Politique

Le Congo-Brazzaville en attente de sa Perestroïka et de sa Glasnost.

Le Congo-Brazzaville en attente de sa Perestroïka et de sa Glasnost.

Patrice Aimé Césaire MIAKASSISSA

Pendant que nos anciens amis communistes et socialistes ont amorcé depuis fort longtemps un virage à 180 degrés pour le bien-être de leur peuple, le statu quo demeure dans notre pays en dépit d’une conversion de circonstance à la démocratie pour coller au reste du monde.

Les idées nouvelles sont incarnées par des Hommes nouveaux, contemporains de leur temps. Le principe de Peter stipule « qu’avec le temps, tout poste sera occupé par un employé incapable d’en assumer la responsabilité. » Ce n’est pas faire injure aux uns et aux autres que de dire que le Congo-Brazzaville est dans cet état, d’où la nécessité d’un changement radical en injectant du sang neuf pour avancer. L’avancement dans la hiérarchie est basé sur les performances du candidat à son poste précédent plutôt que son poste actuel.

Tout système est amené à disparaitre pour faire peau neuve en fonction de l’évolution de la société, des mœurs, du mode de vie et des désidératas du peuple dans une démocratie.

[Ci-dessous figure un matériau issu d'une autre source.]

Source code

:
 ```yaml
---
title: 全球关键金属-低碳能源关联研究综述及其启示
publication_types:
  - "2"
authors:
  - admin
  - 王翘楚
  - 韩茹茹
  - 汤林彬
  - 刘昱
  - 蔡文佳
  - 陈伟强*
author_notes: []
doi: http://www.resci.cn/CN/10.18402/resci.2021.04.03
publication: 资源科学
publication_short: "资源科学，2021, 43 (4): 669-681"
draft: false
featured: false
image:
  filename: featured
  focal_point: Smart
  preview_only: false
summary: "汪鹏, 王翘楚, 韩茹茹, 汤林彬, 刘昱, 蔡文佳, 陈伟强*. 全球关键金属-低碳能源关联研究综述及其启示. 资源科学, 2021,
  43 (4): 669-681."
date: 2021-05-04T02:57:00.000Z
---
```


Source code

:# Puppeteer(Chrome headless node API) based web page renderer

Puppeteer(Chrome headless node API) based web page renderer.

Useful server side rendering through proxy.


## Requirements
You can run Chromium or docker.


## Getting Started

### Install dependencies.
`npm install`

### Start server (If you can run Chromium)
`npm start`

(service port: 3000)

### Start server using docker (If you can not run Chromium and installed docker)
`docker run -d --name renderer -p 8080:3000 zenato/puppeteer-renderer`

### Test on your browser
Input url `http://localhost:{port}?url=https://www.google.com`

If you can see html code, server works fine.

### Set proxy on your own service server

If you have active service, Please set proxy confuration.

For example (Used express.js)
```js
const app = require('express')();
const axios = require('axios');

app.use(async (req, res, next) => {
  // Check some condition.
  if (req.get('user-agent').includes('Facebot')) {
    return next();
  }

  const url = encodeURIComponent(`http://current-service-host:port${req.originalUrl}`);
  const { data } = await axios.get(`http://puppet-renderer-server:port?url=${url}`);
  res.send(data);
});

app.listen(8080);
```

Ayant compris la réalité de l’illusion d’un système communiste qui à coup de propagande vantait les mérites inexistants, alors que dans le même temps le peuple crevait de faim, Mikhaïl Gorbatchev, dirigeant soviétique d’avril 1985 à décembre 1991, Prix Nobel de la paix, entreprit des changements qui amenèrent à l’éclatement de l’ex URSS (Union des républiques socialistes soviétiques) en de multiples pays indépendants du bloc soviétique, empêtrés dans une bureaucratie rigide et un contrôle absolu sur le peuple ; Qui trop embrasse mal étreint. Ce fut un mal pour un bien, à quelques exceptions, afin de permettre aux citoyens, aux sans voix de pouvoir s’exprimer et d’amorcer le changement. Le changement commence par l’explication du bien-fondé du projet à entreprendre. Allaient-ils rester dans les temps de la guerre froide en dépensant des milliards de dollars en armement alors que le bien-être du peuple qu’ils étaient censés servir n’était pas assuré ?

Ainsi arrivèrent deux mots dans le vocabulaire politique russe qui bouleversèrent notre monde actuel à savoir la Perestroïka et la Glasnost.

Du communisme autoproclamé, l’on passa à une politique d’inspiration libérale du point de vue économique en abandonnant ainsi l’économie étatique. Cette transition brutale permit aux plus rusés de s’enrichir sur les ruines de l’État, mais la parole fut libérée. Tout ne fut pas parfait, mais le dégel de cette politique permit à certains citoyens de réaliser leur rêve dans leur pays autrefois sous emprise d’une idéologie marxiste-léniniste.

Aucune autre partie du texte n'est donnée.